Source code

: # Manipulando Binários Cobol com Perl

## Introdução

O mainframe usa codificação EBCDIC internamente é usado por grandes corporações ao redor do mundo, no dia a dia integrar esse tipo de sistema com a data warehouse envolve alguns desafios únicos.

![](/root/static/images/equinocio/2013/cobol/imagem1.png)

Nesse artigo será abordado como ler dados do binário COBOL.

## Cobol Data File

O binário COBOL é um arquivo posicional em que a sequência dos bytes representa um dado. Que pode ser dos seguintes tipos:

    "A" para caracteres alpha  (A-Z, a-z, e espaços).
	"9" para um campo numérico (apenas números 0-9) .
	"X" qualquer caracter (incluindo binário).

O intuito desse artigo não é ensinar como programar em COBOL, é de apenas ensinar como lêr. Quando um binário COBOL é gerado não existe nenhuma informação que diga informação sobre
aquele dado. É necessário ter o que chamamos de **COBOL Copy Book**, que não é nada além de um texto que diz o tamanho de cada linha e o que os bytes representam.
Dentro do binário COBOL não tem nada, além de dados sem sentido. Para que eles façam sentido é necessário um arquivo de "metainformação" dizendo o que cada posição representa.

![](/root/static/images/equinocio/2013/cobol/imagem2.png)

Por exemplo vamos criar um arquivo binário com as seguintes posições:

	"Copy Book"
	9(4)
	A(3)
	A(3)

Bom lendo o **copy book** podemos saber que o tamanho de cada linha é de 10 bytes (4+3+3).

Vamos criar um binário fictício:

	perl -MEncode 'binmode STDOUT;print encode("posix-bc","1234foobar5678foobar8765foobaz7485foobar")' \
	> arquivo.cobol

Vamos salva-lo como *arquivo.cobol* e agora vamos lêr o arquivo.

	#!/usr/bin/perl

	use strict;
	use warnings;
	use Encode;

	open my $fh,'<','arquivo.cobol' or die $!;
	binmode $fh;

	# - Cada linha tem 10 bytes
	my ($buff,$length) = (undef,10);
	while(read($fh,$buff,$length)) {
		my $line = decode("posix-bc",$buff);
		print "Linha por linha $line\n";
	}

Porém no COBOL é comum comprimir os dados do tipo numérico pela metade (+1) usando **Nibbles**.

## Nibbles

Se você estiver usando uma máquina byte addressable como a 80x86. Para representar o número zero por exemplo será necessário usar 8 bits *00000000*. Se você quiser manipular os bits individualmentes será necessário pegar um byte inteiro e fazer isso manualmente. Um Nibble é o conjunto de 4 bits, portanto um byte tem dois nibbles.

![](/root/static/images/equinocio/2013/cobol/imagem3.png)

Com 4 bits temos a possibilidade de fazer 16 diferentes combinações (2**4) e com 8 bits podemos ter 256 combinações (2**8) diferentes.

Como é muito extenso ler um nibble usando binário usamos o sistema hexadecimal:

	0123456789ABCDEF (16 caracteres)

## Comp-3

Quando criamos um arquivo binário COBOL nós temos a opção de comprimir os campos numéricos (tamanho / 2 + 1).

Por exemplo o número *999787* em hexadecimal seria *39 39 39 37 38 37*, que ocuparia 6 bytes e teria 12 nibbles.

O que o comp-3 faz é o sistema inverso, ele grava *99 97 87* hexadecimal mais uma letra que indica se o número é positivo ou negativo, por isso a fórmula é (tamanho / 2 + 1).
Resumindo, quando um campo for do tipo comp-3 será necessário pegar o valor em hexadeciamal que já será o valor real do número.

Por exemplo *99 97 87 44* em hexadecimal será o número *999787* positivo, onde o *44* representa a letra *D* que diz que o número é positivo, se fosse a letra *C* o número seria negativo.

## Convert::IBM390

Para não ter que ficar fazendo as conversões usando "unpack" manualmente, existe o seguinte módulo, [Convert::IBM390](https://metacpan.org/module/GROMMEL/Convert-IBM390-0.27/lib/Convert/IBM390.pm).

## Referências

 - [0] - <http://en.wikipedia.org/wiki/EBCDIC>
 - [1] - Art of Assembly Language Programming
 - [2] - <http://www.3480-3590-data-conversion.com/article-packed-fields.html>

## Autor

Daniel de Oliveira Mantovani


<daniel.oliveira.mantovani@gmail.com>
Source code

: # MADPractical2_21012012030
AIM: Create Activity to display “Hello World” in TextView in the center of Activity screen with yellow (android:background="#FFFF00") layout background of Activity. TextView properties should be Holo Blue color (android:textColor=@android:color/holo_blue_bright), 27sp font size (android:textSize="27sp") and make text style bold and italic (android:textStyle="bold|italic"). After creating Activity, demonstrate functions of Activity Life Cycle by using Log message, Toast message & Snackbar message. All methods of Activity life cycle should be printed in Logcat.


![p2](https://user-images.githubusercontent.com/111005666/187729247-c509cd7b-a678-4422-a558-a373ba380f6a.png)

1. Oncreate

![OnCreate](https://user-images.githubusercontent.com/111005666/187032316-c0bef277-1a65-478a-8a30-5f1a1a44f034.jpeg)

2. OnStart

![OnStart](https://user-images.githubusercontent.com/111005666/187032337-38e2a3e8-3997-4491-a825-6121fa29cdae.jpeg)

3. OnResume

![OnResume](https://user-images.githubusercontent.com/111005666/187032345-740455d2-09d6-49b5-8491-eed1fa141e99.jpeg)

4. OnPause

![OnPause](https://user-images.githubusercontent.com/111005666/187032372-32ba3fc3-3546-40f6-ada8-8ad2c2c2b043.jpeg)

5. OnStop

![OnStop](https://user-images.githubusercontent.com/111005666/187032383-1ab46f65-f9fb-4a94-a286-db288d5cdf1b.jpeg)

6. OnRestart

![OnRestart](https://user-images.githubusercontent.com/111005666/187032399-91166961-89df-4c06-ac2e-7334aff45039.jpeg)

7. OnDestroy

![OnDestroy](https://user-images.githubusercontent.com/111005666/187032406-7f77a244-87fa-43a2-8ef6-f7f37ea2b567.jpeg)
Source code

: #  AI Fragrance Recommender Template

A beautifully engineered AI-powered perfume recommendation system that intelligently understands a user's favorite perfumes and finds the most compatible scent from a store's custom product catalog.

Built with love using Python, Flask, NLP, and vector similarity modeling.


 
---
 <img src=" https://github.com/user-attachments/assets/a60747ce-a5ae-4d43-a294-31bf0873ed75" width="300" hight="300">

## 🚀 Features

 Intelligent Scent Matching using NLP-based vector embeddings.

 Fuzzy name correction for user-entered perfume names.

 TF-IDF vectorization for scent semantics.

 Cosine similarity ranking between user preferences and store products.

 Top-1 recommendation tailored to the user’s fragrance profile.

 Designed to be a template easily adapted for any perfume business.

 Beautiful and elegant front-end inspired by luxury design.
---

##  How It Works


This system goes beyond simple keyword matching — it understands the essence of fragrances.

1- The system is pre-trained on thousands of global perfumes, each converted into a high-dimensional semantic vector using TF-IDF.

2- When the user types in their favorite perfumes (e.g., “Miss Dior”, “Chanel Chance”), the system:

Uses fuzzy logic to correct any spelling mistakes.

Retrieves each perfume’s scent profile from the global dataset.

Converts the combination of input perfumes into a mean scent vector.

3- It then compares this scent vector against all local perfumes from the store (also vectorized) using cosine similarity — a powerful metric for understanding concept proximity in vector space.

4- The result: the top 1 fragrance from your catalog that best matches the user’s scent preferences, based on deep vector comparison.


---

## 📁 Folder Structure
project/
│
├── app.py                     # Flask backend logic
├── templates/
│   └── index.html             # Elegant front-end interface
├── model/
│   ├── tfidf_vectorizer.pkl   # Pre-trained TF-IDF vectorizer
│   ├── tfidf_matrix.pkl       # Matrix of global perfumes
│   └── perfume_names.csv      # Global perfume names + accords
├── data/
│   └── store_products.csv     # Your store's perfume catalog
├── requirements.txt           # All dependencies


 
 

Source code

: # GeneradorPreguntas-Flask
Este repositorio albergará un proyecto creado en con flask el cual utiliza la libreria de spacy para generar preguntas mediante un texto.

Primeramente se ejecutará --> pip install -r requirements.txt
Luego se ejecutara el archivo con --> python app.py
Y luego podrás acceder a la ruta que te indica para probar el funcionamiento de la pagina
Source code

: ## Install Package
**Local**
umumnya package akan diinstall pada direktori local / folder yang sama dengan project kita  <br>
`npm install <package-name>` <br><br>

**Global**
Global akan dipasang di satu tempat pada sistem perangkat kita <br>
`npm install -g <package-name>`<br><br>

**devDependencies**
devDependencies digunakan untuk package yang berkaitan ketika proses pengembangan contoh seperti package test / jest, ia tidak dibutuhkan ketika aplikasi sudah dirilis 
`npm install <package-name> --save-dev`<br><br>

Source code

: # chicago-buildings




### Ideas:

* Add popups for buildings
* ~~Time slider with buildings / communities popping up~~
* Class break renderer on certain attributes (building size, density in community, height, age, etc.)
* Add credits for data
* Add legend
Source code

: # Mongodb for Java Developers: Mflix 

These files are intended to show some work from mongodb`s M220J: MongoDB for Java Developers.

· · · ·

== TASK DESCRIPTION ==
In the entries above, find each line containing the string "OnStart" and copy it.

== EXERCISE RESULT ==
2. OnStart
![OnStart](https://user-images.githubusercontent.com/111005666/187032337-38e2a3e8-3997-4491-a825-6121fa29cdae.jpeg)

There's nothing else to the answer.